(Beginning of DATA SUPPLIED)
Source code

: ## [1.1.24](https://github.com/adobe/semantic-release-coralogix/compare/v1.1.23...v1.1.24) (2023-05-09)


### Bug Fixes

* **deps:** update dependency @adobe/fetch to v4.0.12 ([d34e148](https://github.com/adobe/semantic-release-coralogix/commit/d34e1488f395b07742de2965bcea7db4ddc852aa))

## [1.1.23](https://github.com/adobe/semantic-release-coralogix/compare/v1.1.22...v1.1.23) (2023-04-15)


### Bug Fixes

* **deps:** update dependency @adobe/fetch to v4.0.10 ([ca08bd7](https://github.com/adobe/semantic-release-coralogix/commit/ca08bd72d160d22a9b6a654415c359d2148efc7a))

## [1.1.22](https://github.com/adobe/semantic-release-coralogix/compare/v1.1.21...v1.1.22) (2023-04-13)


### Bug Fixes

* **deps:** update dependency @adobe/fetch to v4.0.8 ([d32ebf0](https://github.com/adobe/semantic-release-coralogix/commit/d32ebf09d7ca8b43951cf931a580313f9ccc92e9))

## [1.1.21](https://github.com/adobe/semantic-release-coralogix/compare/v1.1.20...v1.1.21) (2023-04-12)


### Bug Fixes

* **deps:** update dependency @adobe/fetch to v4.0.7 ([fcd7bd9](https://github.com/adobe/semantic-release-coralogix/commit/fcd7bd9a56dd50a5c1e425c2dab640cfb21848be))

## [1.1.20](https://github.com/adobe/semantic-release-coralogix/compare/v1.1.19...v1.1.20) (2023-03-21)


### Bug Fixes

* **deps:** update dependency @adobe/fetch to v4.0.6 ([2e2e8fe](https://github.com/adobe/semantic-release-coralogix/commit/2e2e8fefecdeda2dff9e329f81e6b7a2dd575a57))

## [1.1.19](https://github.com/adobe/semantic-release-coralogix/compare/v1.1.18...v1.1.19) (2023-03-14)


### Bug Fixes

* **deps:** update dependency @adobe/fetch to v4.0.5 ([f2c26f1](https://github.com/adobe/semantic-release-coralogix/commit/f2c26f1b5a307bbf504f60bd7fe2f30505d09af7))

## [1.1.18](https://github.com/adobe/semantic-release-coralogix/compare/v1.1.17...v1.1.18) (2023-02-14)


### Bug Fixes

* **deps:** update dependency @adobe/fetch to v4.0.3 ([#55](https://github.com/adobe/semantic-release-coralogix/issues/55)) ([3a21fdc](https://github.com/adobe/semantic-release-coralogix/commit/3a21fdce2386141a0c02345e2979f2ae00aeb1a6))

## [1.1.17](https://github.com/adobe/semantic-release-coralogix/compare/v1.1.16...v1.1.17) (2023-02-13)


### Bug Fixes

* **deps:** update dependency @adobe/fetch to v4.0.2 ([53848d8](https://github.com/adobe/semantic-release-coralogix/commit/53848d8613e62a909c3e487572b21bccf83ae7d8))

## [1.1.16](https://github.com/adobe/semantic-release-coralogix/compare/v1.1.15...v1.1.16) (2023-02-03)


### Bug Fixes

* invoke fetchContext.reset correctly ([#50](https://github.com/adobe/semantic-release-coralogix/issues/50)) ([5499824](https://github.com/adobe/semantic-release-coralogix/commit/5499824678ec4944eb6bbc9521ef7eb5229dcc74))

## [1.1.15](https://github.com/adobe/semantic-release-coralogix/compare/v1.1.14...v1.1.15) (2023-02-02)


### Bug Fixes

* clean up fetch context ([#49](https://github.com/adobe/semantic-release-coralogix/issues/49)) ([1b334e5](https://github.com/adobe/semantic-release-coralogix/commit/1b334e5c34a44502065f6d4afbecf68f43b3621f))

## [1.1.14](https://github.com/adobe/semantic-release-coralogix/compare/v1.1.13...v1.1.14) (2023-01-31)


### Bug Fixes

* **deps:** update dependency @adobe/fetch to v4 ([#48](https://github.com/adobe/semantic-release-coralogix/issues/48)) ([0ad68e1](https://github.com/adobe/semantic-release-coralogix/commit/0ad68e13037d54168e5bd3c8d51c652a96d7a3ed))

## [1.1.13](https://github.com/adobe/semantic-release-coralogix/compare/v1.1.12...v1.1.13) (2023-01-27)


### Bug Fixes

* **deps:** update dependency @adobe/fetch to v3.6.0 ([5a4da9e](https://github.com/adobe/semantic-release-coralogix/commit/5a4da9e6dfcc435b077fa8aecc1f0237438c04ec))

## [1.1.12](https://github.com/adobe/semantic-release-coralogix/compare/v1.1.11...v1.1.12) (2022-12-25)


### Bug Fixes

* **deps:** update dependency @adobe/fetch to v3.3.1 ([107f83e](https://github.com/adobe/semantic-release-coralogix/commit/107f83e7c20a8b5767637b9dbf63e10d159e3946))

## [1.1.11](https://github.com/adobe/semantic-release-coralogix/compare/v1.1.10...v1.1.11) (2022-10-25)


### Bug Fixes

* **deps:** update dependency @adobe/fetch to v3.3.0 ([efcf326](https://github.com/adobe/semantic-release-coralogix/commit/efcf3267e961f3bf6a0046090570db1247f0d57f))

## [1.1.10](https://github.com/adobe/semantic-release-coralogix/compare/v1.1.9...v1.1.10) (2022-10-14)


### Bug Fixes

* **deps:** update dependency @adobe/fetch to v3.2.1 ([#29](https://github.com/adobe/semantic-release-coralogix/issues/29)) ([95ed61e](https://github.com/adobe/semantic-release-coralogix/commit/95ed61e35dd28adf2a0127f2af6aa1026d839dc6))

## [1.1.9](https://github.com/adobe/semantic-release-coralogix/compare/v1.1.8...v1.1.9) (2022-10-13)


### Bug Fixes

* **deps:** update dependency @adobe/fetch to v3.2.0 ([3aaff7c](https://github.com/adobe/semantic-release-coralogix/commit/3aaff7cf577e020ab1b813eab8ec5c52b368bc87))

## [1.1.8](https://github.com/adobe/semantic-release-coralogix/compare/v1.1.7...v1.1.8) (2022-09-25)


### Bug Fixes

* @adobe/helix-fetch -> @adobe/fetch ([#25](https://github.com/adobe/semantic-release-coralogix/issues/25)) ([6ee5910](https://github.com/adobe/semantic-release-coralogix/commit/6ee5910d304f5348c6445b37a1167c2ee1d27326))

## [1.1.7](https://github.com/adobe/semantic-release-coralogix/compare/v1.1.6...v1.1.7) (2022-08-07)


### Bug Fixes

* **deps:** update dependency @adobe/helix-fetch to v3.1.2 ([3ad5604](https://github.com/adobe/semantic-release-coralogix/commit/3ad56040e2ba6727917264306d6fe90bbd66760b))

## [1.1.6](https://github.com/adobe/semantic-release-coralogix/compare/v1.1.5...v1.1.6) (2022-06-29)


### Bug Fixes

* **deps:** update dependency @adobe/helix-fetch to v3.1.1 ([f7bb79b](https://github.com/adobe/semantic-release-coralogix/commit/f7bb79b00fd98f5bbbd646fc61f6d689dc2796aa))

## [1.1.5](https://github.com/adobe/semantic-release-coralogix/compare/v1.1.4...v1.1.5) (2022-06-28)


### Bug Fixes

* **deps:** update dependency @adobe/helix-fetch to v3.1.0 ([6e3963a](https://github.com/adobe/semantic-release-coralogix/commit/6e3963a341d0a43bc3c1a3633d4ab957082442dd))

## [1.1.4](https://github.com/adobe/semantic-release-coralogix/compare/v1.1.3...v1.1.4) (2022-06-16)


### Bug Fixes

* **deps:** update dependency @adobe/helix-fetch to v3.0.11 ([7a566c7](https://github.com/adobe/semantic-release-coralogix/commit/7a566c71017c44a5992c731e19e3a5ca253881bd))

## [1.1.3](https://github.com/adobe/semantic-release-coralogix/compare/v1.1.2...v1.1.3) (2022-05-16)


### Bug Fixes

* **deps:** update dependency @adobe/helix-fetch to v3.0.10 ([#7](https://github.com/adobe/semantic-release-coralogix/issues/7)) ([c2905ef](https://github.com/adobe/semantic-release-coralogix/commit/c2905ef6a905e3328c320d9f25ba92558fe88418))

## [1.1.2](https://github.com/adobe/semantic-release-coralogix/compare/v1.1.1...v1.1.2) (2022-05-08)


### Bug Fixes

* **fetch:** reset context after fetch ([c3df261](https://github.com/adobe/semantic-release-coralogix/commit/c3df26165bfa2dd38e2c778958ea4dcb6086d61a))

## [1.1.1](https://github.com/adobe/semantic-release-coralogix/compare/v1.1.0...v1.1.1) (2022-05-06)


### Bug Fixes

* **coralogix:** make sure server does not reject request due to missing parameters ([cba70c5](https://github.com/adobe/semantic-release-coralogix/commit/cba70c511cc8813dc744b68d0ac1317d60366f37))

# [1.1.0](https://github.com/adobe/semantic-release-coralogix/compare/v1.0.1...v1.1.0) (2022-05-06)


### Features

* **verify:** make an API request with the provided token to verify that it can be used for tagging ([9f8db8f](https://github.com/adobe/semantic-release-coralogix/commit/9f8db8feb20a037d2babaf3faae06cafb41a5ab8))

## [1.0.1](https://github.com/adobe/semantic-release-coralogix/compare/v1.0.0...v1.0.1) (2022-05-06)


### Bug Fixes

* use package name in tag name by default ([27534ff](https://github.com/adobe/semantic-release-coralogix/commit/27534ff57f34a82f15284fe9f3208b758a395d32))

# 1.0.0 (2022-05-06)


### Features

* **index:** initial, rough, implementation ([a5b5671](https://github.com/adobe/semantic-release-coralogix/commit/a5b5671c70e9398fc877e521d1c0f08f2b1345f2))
(End of DATA SUPPLIED)
**YOUR INSTRUCTIONS**
List all lines from the entries that include the word "reset".

**ANSWER BOX**
* invoke fetchContext.reset correctly ([#50](https://github.com/adobe/semantic-release-coralogix/issues/50)) ([5499824](https://github.com/adobe/semantic-release-coralogix/commit/5499824678ec4944eb6bbc9521ef7eb5229dcc74))
* **fetch:** reset context after fetch ([c3df261](https://github.com/adobe/semantic-release-coralogix/commit/c3df26165bfa2dd38e2c778958ea4dcb6086d61a))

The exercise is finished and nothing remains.